But this prophet, though a darling of world leaders and CEOs of global
companies (or, as the Avocado Collective so aptly puts it, “sellers of
overpriced industrial goods”), wasn’t taken kindly to by the people,
many of whom vented out their fury and feelings of inadequacy by voting
for people who not only rebelled against the “liberalism” of their
opponents, but also against the rabid conservatism of their own party.

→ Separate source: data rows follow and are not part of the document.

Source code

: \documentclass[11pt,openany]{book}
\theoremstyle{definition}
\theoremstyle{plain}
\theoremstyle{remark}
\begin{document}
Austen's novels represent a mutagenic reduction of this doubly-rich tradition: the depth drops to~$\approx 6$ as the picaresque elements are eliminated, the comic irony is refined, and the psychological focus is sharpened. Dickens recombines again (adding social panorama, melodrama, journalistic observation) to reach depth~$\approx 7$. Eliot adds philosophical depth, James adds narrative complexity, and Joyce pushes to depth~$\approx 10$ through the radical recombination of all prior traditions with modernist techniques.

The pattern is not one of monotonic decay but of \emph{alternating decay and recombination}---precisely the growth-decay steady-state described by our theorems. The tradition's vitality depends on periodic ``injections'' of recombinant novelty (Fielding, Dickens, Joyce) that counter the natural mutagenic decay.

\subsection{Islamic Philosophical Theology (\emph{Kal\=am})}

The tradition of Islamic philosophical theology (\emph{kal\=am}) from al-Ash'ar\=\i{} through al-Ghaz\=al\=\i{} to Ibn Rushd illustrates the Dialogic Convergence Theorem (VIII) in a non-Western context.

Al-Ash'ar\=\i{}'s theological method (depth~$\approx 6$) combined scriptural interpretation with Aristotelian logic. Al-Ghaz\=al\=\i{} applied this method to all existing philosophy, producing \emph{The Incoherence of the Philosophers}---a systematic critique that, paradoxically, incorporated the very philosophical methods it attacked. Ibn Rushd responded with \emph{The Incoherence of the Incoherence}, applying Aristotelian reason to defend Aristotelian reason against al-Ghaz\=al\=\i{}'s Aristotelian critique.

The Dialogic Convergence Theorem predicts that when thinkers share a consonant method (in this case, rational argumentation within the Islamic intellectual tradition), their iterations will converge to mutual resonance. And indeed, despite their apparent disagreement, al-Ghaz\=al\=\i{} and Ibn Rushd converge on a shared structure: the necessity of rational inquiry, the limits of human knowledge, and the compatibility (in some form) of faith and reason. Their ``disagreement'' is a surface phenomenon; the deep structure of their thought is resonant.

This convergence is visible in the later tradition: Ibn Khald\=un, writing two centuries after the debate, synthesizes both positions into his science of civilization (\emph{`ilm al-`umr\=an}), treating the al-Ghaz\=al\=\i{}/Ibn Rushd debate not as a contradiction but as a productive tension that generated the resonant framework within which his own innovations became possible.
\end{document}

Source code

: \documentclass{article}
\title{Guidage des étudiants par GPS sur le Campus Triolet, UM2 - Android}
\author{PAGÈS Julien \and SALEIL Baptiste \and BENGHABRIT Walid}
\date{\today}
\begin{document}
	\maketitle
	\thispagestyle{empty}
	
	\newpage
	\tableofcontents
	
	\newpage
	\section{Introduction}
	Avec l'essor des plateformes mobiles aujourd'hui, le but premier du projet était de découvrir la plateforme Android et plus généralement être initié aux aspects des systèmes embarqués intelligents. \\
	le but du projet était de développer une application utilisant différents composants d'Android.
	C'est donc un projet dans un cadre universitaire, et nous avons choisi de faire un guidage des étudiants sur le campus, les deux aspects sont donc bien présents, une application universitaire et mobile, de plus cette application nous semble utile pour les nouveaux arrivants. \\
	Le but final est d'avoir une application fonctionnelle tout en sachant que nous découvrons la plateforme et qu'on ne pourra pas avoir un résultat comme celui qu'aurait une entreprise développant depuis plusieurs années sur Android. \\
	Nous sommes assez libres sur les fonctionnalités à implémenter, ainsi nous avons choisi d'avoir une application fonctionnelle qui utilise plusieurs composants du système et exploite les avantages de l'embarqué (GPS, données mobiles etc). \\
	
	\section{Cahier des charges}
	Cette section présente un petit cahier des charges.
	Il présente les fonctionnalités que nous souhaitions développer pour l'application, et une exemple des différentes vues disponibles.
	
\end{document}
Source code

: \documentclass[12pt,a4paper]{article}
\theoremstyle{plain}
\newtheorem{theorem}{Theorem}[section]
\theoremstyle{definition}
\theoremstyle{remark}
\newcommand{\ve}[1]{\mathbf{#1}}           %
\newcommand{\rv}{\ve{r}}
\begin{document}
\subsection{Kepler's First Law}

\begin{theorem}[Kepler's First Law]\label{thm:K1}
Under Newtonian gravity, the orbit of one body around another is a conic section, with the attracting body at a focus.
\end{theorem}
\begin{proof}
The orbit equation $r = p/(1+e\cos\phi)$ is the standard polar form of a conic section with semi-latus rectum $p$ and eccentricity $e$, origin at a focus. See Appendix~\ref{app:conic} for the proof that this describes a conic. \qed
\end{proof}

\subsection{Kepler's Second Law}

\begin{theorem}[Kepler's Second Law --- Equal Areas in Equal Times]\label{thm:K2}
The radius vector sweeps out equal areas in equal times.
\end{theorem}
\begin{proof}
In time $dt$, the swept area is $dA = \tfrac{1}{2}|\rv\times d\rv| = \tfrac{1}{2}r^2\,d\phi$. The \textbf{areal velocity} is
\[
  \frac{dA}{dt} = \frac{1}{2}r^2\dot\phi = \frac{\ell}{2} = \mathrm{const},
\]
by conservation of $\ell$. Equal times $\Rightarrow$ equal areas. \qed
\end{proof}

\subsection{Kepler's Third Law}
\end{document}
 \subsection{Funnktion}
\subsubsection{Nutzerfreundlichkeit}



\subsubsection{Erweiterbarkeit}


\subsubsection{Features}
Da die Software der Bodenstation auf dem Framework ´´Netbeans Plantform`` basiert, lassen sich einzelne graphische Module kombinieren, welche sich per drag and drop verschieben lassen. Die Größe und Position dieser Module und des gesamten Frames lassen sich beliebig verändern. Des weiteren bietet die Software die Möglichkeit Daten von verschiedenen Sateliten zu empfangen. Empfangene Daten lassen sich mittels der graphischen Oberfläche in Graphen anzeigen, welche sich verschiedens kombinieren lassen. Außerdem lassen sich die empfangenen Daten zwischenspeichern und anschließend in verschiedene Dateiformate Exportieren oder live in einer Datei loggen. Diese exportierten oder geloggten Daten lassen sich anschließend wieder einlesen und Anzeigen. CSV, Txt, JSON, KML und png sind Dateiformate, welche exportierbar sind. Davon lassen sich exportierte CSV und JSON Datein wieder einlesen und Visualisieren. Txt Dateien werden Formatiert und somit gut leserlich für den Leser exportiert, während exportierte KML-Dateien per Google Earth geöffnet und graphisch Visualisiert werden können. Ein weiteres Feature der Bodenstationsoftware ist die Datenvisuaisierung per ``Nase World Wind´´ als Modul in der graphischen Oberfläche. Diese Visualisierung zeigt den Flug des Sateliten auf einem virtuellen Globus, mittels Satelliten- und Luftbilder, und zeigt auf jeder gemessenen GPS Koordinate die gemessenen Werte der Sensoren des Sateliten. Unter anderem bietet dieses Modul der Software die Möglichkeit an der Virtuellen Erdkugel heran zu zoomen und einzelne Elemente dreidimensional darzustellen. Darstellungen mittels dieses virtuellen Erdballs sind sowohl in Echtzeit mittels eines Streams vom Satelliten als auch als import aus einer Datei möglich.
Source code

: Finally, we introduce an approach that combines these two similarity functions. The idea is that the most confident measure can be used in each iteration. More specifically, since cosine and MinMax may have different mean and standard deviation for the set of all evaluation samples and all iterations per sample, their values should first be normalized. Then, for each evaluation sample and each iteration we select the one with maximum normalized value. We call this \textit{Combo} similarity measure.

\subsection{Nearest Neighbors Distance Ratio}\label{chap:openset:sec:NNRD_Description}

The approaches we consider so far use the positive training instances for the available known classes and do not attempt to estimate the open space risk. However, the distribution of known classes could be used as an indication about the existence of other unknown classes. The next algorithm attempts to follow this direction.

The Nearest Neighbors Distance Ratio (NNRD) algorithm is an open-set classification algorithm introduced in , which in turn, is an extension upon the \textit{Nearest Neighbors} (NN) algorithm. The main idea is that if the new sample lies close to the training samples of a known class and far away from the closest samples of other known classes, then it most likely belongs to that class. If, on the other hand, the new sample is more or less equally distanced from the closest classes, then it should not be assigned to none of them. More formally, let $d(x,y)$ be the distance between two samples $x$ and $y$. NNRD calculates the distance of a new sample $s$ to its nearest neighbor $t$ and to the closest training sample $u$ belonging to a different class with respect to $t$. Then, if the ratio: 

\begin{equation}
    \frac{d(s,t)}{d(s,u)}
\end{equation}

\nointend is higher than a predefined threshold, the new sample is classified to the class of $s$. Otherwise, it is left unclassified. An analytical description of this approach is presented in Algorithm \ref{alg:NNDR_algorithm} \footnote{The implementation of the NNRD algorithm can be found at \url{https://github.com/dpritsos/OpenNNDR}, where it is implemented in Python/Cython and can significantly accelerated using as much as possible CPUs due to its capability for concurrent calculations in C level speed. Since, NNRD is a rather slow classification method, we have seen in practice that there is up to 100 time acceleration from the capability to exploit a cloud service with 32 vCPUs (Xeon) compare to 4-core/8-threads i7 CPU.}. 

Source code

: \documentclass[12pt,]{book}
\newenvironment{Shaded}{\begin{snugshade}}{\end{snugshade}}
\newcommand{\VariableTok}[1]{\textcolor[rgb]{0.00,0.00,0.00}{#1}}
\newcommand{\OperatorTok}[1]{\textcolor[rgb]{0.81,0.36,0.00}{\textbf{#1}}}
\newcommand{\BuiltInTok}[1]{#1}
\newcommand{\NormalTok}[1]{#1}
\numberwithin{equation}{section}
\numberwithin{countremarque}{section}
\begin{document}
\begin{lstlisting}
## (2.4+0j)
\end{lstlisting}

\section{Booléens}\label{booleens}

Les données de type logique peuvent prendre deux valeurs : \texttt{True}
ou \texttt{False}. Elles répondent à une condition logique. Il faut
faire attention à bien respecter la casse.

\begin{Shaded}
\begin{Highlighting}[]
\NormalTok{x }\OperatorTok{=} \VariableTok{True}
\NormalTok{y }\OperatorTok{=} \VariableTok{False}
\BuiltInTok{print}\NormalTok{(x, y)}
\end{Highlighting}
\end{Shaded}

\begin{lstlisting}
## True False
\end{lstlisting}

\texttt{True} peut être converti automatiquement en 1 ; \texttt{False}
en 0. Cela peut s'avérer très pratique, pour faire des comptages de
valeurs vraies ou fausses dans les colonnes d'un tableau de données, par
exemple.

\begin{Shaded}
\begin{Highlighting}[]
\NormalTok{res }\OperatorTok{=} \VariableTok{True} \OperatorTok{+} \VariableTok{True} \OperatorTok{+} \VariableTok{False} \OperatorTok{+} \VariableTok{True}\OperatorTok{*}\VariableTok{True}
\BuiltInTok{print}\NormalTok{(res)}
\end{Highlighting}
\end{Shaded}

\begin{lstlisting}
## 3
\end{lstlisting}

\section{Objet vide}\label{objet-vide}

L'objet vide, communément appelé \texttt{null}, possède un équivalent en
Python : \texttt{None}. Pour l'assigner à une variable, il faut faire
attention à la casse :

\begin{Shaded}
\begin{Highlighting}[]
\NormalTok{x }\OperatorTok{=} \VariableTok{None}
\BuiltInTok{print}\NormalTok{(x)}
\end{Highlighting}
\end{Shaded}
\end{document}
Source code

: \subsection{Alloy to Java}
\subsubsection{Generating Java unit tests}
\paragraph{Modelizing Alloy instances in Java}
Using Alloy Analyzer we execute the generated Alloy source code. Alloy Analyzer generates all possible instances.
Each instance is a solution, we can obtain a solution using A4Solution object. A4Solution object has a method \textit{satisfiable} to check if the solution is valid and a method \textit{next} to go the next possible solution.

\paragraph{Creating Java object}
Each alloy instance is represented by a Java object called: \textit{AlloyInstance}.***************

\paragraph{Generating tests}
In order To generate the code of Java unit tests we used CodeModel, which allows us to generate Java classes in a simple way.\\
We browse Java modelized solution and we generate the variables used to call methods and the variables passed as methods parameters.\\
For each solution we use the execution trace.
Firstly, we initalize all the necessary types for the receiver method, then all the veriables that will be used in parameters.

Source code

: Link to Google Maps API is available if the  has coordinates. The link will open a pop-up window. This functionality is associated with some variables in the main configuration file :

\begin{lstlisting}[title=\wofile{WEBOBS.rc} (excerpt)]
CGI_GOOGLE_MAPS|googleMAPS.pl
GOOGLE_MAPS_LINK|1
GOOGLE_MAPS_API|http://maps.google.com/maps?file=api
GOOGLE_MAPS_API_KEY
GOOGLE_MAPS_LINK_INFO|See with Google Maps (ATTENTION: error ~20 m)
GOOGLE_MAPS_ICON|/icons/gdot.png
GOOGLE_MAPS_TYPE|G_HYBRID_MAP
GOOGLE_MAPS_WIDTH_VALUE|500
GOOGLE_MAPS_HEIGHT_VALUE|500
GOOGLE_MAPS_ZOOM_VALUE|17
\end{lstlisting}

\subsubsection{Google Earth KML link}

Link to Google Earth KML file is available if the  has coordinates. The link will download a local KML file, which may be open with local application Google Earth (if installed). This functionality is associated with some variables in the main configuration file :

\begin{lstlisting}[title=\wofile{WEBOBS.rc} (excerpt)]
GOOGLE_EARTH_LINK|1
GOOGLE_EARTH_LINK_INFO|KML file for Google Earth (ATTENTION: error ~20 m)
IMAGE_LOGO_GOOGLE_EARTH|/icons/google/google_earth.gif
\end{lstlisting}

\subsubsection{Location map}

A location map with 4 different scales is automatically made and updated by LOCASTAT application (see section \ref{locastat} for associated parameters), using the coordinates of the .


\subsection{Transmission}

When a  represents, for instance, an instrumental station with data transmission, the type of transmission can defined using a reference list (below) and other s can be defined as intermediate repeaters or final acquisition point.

The late John McCain is reported to have criticised Trump for straying
away from the old and dear principles of bipartisan compromise which
made up American Conservatism. It is this rift, between what is
perceived to be “good sense” in mainstream politics and the populist
thrust of the fringe movements, which brought to power, and then
displaced, the likes of Trump and Le Pen. They were the inevitable
consequence of an electorate that was getting tired of globalisation and
multinational finance.
The Pohottuwa is not the product of this global trend (which is now
waning). It is the product of discontent on the cultural plane. Not the
economic plane. And the reason for that is simple enough: in Sri Lanka,
the economic has almost always been taken over by the cultural.
- Still, it is hard to resist the urge to compare the Rajapaksas and their imminent return to power
- MR is not Donald Trump and Gota, despite what some commentators like might suggest, is not Adolf Hitler
- The supporters of the Pohottuwa, who have seen the rise of Trump as a sign of the second coming of the Rajapaksas
The truth is that the leaders of this government are seen to be flirting
with political movements which were displaced by Trump, Farage, and Le
Pen, among others: the Democrats in the United States and the
Conservatives and Liberal Democrats in Britain. Those images of our
finance and foreign ministers shaking hands of the likes of Nisha Biswal
soon turned sour, and the racist epithets which supporters of the
present administration hurled against China soon soured, and (a) we had
to go back to China, and ( b) America began undergoing a radial
trans-valuation of its economic and cultural landscape after Trump’s
election.
Still, it is hard to resist the urge to compare the Rajapaksas and their
imminent return to power, whether at the fringe or the centre, with
what’s happening out there in the West. And yet, the imperatives
governing both these political trends are different and vastly so.
Mahinda Rajapaksa is not Donald Trump and Gotabaya Rajapaksa, despite
what commentators like Tisaranee Gunasekara might suggest, is not Adolf
Hitler. Added to this is another reason, more subtle and consequently
easier to miss.
Political writers and columnists, particularly in the English press, are
not a little obsessed with seeing a political context through the lens
of Western history. Why else are the Rajapaksas being compared to
Caligula and Hitler and, by implicit suggestion, the president and prime
minister being compared to Obama and self-righteous liberal world
leaders? The problem here, however, is that it is not just the
supporters of the present administration who are making such
grandiloquent claims by comparing the one with the other; it is also the
supporters of the Pohottuwa, who have seen the rise of Trump and other
extreme right movements in the West as a sign of the second coming of
the Rajapaksas. Unfortunately for them, tragically, all they see is the
rise of those movements, and not their subsequent fall.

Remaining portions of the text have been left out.